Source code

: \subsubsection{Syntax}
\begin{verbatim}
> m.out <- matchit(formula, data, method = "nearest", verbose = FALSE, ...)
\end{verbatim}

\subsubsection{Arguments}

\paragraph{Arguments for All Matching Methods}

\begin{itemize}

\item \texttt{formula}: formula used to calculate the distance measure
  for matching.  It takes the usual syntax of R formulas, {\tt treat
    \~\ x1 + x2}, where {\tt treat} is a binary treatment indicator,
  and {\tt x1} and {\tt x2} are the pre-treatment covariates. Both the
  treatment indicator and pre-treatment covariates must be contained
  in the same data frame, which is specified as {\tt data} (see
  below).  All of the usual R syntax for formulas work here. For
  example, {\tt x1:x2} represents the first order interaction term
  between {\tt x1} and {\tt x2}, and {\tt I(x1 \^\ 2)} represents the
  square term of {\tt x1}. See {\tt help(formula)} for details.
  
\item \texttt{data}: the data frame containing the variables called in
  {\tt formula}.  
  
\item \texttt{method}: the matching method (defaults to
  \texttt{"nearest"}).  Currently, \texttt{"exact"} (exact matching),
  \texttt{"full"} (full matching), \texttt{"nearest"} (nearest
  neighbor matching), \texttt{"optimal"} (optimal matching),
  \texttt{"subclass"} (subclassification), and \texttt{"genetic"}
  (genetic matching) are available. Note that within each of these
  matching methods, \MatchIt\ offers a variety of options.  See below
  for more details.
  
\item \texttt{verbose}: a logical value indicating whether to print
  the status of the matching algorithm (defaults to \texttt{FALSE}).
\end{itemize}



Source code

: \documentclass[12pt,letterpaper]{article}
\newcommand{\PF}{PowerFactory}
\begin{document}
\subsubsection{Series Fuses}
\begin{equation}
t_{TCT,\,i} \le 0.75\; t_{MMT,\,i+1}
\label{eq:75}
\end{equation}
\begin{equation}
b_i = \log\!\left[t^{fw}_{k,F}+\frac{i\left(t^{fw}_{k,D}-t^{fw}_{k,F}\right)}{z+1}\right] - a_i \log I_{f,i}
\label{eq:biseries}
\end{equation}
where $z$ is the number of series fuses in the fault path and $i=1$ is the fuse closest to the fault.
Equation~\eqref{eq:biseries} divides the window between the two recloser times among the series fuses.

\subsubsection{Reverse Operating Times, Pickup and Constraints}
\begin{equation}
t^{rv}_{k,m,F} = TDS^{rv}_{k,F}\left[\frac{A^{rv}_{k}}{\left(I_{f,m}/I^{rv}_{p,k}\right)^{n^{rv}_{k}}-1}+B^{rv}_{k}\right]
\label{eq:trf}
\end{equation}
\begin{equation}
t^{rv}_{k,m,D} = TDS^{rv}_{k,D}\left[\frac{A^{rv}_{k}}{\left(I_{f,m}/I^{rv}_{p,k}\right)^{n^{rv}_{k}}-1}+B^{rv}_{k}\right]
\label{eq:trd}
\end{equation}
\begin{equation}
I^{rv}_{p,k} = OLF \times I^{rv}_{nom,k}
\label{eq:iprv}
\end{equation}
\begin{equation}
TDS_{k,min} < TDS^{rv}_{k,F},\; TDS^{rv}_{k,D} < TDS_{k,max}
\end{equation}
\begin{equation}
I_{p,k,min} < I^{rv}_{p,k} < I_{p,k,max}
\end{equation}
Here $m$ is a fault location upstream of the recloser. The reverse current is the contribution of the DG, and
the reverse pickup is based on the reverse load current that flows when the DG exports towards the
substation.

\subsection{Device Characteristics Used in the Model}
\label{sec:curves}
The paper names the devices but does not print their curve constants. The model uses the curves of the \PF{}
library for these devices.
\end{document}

■ **What you should do**
Repeat every line of the data word for word until you have repeated the line that contains "where $z$ is", which is the last one to include.

■ **Solution to the exercise**
Source code

: \subsubsection{Syntax}
\begin{verbatim}
> m.out <- matchit(formula, data, method = "nearest", verbose = FALSE, ...)
\end{verbatim}

\subsubsection{Arguments}

\paragraph{Arguments for All Matching Methods}

\begin{itemize}

\item \texttt{formula}: formula used to calculate the distance measure
  for matching.  It takes the usual syntax of R formulas, {\tt treat
    \~\ x1 + x2}, where {\tt treat} is a binary treatment indicator,
  and {\tt x1} and {\tt x2} are the pre-treatment covariates. Both the
  treatment indicator and pre-treatment covariates must be contained
  in the same data frame, which is specified as {\tt data} (see
  below).  All of the usual R syntax for formulas work here. For
  example, {\tt x1:x2} represents the first order interaction term
  between {\tt x1} and {\tt x2}, and {\tt I(x1 \^\ 2)} represents the
  square term of {\tt x1}. See {\tt help(formula)} for details.
  
\item \texttt{data}: the data frame containing the variables called in
  {\tt formula}.  
  
\item \texttt{method}: the matching method (defaults to
  \texttt{"nearest"}).  Currently, \texttt{"exact"} (exact matching),
  \texttt{"full"} (full matching), \texttt{"nearest"} (nearest
  neighbor matching), \texttt{"optimal"} (optimal matching),
  \texttt{"subclass"} (subclassification), and \texttt{"genetic"}
  (genetic matching) are available. Note that within each of these
  matching methods, \MatchIt\ offers a variety of options.  See below
  for more details.
  
\item \texttt{verbose}: a logical value indicating whether to print
  the status of the matching algorithm (defaults to \texttt{FALSE}).
\end{itemize}



Source code

: \documentclass[12pt,letterpaper]{article}
\newcommand{\PF}{PowerFactory}
\begin{document}
\subsubsection{Series Fuses}
\begin{equation}
t_{TCT,\,i} \le 0.75\; t_{MMT,\,i+1}
\label{eq:75}
\end{equation}
\begin{equation}
b_i = \log\!\left[t^{fw}_{k,F}+\frac{i\left(t^{fw}_{k,D}-t^{fw}_{k,F}\right)}{z+1}\right] - a_i \log I_{f,i}
\label{eq:biseries}
\end{equation}
where $z$ is the number of series fuses in the fault path and $i=1$ is the fuse closest to the fault.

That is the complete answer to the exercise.